**EXERCISE INSTRUCTIONS**
Within the data that follows, tally every line containing "operations". Provide only the tally.

○ ○ ○ ○

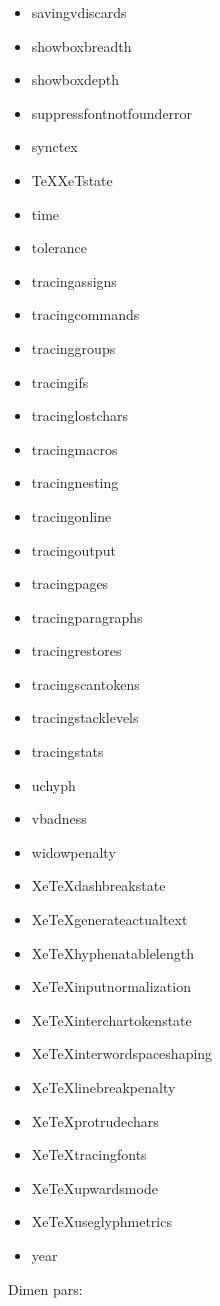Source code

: \begin{itemize}
  \item savingvdiscards
  \item showboxbreadth
  \item showboxdepth
  \item suppressfontnotfounderror
  \item synctex
  \item TeXXeTstate
  \item time
  \item tolerance
  \item tracingassigns
  \item tracingcommands
  \item tracinggroups
  \item tracingifs
  \item tracinglostchars
  \item tracingmacros
  \item tracingnesting
  \item tracingonline
  \item tracingoutput
  \item tracingpages
  \item tracingparagraphs
  \item tracingrestores
  \item tracingscantokens
  \item tracingstacklevels
  \item tracingstats
  \item uchyph
  \item vbadness
  \item widowpenalty
  \item XeTeXdashbreakstate
  \item XeTeXgenerateactualtext
  \item XeTeXhyphenatablelength
  \item XeTeXinputnormalization
  \item XeTeXinterchartokenstate
  \item XeTeXinterwordspaceshaping
  \item XeTeXlinebreakpenalty
  \item XeTeXprotrudechars
  \item XeTeXtracingfonts
  \item XeTeXupwardsmode
  \item XeTeXuseglyphmetrics
  \item year
\end{itemize}

Dimen pars:

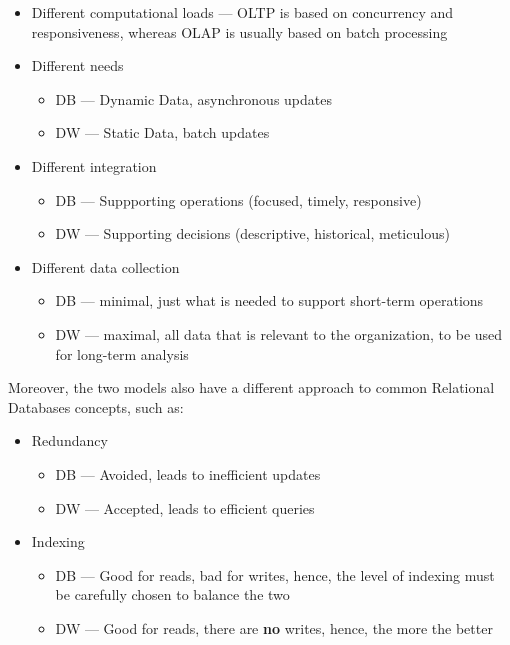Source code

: \documentclass[openright, twoside, twocolumn, a4paper, 10pt]{report}
\begin{document}
\begin{itemize}
	\item Different computational loads --- OLTP is based on concurrency and responsiveness, whereas OLAP
	      is usually based on batch processing
	\item Different needs
	      \begin{itemize}
		      \item DB --- Dynamic Data, asynchronous updates
		      \item DW --- Static Data, batch updates
	      \end{itemize}
	\item Different integration
	      \begin{itemize}
		      \item DB --- Suppporting operations  (focused, timely, responsive)
		      \item DW --- Supporting decisions (descriptive, historical, meticulous)
	      \end{itemize}
	\item Different data collection
	      \begin{itemize}
		      \item DB --- minimal, just what is needed to support short-term operations
		      \item DW --- maximal, all data that is relevant to the organization, to be
		            used for long-term analysis
	      \end{itemize}
\end{itemize}

Moreover, the two models also have a different approach to common Relational Databases
concepts, such as:

\begin{itemize}
	\item Redundancy
	      \begin{itemize}
		      \item DB --- Avoided, leads to inefficient updates
		      \item DW --- Accepted, leads to efficient queries
	      \end{itemize}
	\item Indexing
	      \begin{itemize}
		      \item DB --- Good for reads, bad for writes, hence, the level of indexing
		            must be carefully chosen to balance the two
		      \item DW --- Good for reads, there are \textbf{no} writes, hence, the more the better
	      \end{itemize}
\end{itemize}
\end{document}
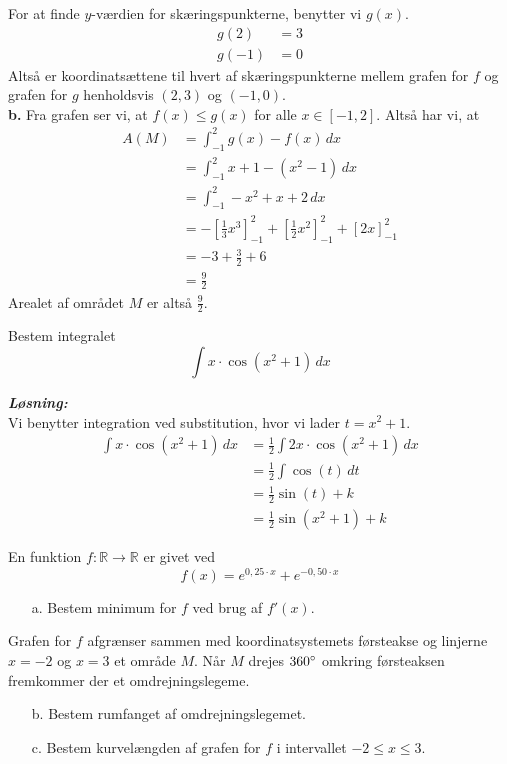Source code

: \documentclass{article}
\newcommand{\sol}{\setlength{\parindent}{0cm}\textbf{\textit{Løsning:}}\setlength{\parindent}{1cm}}
\begin{document}
For at finde $y$-værdien for skæringspunkterne, benytter vi $g(x)$. 
\begin{equation*}
\begin{split}
  g(2)&=3\\ 
  g(-1)&=0
\end{split}
\end{equation*}
Altså er koordinatsættene til hvert af skæringspunkterne mellem grafen for $f$ og grafen for $g$ henholdsvis $(2,3)$ og $(-1,0)$. \\[1ex]
\textbf{b.}
Fra grafen ser vi, at $f(x)\leq g(x)$ for alle $x \in [-1,2]$.
Altså har vi, at
\begin{equation*}
\begin{split}
  A(M)&=\int_{-1}^{2} g(x)-f(x) \,dx \\ 
  &=\int_{-1}^{2} x+1-(x^2-1) \,dx\\ 
  &=\int_{-1}^{2} -x^2 +x+2\,dx \\ 
  &=-\left[\frac{1}{3}x^3\right]_{-1}^2+\left[\frac{1}{2}x^2\right]_{-1}^2 + \left[2x\right]_{-1}^2\\ 
  &=-3+\frac{3}{2}+6\\ 
  &=\frac{9}{2}
\end{split}
\end{equation*}
Arealet af området $M$ er altså $\frac{9}{2}$.
\begin{question}{}{}
  Bestem integralet
  \[
  \int x \cdot \cos(x^2+1) \,dx 
  \] 
\end{question}
\sol \\
Vi benytter integration ved substitution, hvor vi lader $t=x^2+1$.
\begin{equation*}
\begin{split}
  \int x \cdot \cos(x^2+1) \,dx &= \frac{1}{2} \int 2x \cdot \cos(x^2+1) \,dx \\ 
  &=\frac{1}{2} \int \cos(t) \,dt\\ 
  &=\frac{1}{2} \sin(t)+k\\ 
  &=\frac{1}{2} \sin(x^2+1)+k
\end{split}
\end{equation*}
\begin{question}{}{}
  En funktion $f:\mathbb{R}\to \mathbb{R}$ er givet ved
  \[
  f(x)= e^{0,25 \cdot x}+ e^{-0,50 \cdot x}
  \] 
  \begin{itemize}
    \item[a.] Bestem minimum for $f$ ved brug af $f'(x)$. 
  \end{itemize}
  Grafen for $f$ afgrænser sammen med koordinatsystemets førsteakse og linjerne $x=-2$ og $x=3$ et område $M$. 
  Når $M$ drejes $360 \degree $ omkring førsteaksen fremkommer der et omdrejningslegeme. 
  \begin{itemize}
    \item[b.] Bestem rumfanget af omdrejningslegemet.
    \item[c.] Bestem kurvelængden af grafen for $f$ i intervallet $-2\leq x \leq 3$.
  \end{itemize}
\end{question}
\end{document}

○ ○ ○ ○

**SOLUTION**
2